[What the exercise asks] In the material below, find the line that contains "remains useful with" and the line that contains "reagent choices change", then write out exactly those two lines and everything between them.

[Supplied records]
--------------------------------

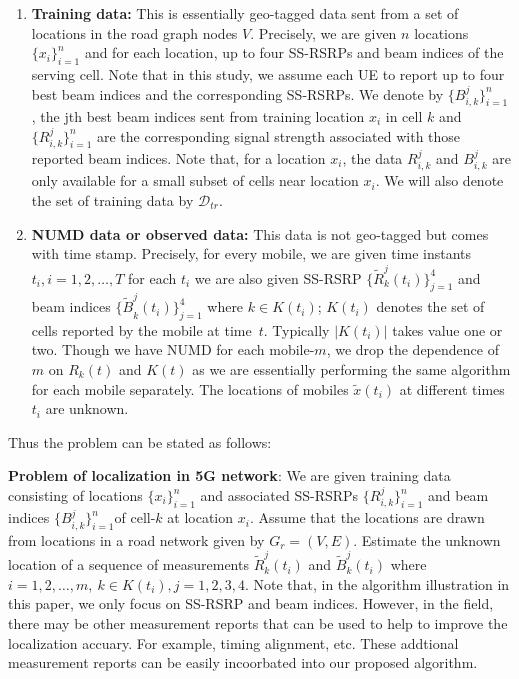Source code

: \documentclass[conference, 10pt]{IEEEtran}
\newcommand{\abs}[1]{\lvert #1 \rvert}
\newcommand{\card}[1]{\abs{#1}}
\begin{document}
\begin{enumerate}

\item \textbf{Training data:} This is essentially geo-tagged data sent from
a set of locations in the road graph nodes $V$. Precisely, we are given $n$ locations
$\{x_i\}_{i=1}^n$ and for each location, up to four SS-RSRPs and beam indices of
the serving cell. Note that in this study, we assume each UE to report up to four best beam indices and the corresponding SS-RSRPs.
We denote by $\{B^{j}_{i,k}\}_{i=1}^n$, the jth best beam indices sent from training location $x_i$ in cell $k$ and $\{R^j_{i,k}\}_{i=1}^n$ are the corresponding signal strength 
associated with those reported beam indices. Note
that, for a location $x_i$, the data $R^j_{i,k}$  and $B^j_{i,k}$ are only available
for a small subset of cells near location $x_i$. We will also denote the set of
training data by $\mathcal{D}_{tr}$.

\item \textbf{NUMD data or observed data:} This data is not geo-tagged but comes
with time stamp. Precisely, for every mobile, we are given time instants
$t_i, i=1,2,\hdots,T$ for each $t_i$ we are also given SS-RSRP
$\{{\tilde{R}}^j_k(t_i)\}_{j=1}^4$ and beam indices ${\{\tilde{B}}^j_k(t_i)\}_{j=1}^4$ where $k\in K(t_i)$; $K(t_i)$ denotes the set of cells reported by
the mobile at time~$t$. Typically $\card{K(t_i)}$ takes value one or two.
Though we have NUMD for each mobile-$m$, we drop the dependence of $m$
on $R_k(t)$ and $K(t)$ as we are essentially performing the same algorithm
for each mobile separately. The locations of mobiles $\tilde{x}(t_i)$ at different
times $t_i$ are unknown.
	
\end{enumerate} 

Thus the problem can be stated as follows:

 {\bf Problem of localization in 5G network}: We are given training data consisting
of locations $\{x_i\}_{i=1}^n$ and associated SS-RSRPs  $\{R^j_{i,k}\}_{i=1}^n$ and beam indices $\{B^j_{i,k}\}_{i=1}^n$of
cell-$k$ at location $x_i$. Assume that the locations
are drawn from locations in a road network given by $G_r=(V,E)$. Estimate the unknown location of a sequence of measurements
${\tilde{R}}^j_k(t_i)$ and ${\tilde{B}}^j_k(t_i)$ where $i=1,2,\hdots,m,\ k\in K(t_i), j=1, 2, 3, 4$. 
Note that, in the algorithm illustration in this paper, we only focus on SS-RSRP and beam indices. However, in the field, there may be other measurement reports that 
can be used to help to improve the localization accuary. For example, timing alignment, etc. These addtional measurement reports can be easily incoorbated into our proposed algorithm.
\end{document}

--------------------------------

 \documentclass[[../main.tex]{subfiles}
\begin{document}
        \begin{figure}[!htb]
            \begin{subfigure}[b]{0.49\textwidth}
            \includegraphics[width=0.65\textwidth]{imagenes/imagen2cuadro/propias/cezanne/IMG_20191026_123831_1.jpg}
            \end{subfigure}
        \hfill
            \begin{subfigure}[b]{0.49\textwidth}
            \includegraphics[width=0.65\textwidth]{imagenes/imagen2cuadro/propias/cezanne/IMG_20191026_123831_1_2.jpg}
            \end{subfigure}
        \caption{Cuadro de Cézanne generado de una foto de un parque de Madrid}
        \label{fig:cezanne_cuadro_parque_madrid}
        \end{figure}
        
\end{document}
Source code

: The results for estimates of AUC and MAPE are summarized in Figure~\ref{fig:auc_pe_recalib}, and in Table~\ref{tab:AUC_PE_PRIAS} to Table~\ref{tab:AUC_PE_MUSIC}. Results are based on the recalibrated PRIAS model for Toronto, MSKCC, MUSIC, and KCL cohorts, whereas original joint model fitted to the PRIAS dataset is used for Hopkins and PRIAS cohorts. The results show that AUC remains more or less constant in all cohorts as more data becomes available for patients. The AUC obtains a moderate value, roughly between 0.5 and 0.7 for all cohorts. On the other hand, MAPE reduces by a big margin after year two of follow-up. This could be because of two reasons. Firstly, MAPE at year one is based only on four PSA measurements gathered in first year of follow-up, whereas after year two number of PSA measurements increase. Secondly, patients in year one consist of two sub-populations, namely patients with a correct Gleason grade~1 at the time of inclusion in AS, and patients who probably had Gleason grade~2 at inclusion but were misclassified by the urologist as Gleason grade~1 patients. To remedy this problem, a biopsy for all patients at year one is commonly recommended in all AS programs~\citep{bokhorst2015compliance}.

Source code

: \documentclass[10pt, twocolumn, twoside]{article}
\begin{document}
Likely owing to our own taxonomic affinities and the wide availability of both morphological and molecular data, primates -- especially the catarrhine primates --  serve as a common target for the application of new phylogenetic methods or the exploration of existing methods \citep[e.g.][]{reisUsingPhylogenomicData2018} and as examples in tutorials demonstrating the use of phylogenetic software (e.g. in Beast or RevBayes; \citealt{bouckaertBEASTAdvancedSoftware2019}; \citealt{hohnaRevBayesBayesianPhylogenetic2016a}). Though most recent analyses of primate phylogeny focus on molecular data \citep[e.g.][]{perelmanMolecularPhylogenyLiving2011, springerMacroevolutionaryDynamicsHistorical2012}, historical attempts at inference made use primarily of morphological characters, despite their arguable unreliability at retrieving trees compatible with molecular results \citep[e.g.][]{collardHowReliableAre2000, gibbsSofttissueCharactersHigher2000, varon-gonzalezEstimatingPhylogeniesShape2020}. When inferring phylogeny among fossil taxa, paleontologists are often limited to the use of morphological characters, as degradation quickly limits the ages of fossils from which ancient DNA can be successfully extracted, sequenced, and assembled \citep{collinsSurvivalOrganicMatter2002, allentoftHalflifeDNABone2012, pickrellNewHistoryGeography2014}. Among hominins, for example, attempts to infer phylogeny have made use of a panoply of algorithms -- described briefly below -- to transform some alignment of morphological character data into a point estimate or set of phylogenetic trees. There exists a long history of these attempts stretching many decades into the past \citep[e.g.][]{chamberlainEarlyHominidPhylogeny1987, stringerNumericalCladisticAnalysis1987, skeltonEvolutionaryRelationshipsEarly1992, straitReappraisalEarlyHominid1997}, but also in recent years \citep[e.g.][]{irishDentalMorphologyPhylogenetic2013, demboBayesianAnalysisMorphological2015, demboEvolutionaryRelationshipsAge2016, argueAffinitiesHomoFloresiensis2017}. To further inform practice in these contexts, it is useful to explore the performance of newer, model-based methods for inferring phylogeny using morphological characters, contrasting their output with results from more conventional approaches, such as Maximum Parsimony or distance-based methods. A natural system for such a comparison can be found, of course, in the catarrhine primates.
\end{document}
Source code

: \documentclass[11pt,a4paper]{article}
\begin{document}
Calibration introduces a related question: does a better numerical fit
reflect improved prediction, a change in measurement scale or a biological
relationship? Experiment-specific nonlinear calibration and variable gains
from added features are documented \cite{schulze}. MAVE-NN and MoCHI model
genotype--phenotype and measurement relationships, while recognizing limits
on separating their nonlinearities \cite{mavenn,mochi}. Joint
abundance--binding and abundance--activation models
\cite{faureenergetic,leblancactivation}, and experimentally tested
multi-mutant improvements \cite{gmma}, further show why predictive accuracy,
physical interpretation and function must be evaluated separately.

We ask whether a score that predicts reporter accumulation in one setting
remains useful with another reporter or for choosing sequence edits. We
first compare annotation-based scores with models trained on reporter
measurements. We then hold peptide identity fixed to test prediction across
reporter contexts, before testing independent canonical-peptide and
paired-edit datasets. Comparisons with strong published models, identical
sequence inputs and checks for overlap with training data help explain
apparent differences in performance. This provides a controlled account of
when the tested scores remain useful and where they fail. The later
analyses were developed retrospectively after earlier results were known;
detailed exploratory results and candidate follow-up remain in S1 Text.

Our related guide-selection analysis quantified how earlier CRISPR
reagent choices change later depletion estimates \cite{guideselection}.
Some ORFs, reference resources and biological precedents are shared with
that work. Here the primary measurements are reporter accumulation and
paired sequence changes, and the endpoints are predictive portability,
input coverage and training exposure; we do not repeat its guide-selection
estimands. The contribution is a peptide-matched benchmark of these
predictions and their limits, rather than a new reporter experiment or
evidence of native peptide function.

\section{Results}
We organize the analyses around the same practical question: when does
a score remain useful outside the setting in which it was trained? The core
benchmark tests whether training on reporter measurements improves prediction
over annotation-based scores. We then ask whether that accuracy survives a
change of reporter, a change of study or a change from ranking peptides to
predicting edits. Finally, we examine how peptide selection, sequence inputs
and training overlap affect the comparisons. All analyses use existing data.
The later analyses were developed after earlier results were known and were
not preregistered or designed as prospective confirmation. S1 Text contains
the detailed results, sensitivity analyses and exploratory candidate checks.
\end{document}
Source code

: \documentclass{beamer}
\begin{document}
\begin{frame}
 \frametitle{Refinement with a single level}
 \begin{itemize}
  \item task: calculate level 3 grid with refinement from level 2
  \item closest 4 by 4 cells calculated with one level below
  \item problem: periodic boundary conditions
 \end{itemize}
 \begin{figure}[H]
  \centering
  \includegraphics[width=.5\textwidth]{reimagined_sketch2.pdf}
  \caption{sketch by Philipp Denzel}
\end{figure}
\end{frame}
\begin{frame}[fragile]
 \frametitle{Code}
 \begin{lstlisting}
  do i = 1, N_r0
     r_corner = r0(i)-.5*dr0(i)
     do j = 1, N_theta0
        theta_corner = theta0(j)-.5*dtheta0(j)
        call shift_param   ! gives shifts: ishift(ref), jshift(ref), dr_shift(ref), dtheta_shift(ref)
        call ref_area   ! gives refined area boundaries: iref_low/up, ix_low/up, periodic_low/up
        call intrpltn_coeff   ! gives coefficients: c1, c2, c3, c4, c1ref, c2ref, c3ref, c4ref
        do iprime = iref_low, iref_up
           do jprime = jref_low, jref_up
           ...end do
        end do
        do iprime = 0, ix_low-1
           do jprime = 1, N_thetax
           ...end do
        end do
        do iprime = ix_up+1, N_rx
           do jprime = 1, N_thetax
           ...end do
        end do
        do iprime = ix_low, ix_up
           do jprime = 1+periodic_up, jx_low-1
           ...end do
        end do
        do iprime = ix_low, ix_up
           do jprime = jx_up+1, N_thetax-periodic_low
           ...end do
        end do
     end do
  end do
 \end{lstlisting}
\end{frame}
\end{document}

--------------------------------

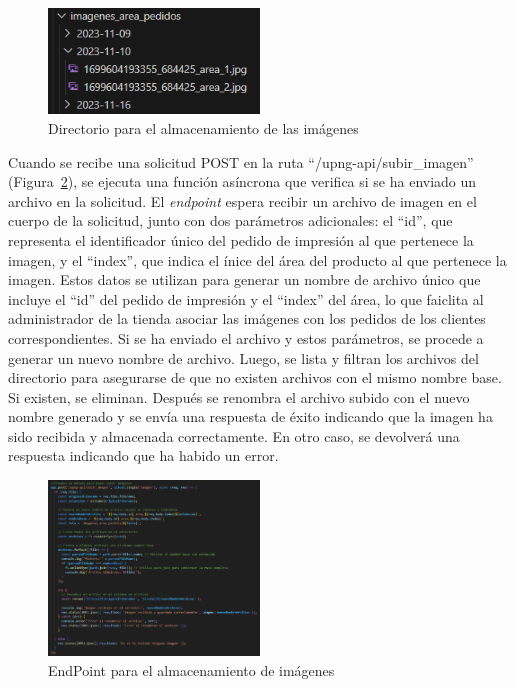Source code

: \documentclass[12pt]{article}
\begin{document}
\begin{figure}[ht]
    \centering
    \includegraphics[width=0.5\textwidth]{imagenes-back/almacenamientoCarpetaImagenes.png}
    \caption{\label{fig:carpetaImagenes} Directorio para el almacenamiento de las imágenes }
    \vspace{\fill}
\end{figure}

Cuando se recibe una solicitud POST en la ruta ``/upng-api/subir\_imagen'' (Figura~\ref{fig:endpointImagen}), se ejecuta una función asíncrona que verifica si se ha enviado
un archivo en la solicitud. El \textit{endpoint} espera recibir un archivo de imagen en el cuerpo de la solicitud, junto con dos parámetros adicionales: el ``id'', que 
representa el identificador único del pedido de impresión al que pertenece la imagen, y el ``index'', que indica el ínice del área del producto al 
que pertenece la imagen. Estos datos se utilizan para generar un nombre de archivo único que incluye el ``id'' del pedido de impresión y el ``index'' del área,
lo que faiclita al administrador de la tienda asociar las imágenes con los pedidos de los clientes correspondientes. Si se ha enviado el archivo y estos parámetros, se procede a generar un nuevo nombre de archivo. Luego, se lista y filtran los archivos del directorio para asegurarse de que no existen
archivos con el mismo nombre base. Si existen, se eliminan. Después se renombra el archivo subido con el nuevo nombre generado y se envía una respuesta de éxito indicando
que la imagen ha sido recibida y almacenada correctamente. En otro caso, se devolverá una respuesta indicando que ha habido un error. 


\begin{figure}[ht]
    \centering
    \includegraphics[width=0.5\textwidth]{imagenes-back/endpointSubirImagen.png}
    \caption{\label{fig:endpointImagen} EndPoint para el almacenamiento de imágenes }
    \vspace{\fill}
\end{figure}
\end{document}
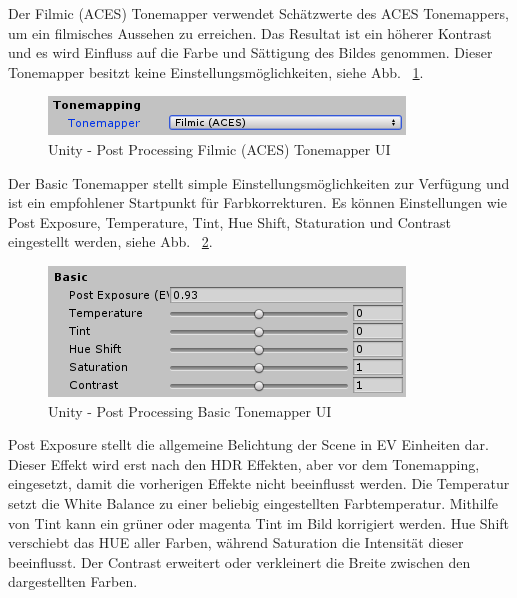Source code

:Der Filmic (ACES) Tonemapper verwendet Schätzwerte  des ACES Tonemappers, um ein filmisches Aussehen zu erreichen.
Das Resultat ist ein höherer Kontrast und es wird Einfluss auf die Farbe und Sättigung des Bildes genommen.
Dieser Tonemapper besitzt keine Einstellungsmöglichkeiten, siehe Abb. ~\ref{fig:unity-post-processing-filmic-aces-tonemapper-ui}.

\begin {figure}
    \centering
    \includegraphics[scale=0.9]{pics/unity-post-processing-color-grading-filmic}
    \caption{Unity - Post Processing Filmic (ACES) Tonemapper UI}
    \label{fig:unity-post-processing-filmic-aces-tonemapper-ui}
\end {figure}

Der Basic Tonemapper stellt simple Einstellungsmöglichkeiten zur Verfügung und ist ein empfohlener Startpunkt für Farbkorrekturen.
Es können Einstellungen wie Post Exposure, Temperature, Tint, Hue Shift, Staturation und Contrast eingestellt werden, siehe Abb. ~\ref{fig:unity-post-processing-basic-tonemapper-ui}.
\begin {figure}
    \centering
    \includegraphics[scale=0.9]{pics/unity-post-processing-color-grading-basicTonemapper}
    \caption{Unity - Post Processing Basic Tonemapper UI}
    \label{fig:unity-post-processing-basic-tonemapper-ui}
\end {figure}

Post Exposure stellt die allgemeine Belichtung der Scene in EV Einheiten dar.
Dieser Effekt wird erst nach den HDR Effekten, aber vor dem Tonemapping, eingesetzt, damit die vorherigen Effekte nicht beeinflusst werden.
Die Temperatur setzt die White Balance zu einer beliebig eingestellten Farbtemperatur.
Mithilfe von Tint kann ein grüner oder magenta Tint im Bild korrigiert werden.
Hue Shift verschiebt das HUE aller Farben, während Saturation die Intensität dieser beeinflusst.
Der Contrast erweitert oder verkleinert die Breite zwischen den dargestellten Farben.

--------------------------------

[Worked solution]
remains useful with another reporter or for choosing sequence edits. We
first compare annotation-based scores with models trained on reporter
measurements. We then hold peptide identity fixed to test prediction across
reporter contexts, before testing independent canonical-peptide and
paired-edit datasets. Comparisons with strong published models, identical
sequence inputs and checks for overlap with training data help explain
apparent differences in performance. This provides a controlled account of
when the tested scores remain useful and where they fail. The later
analyses were developed retrospectively after earlier results were known;
detailed exploratory results and candidate follow-up remain in S1 Text.

Our related guide-selection analysis quantified how earlier CRISPR
reagent choices change later depletion estimates \cite{guideselection}.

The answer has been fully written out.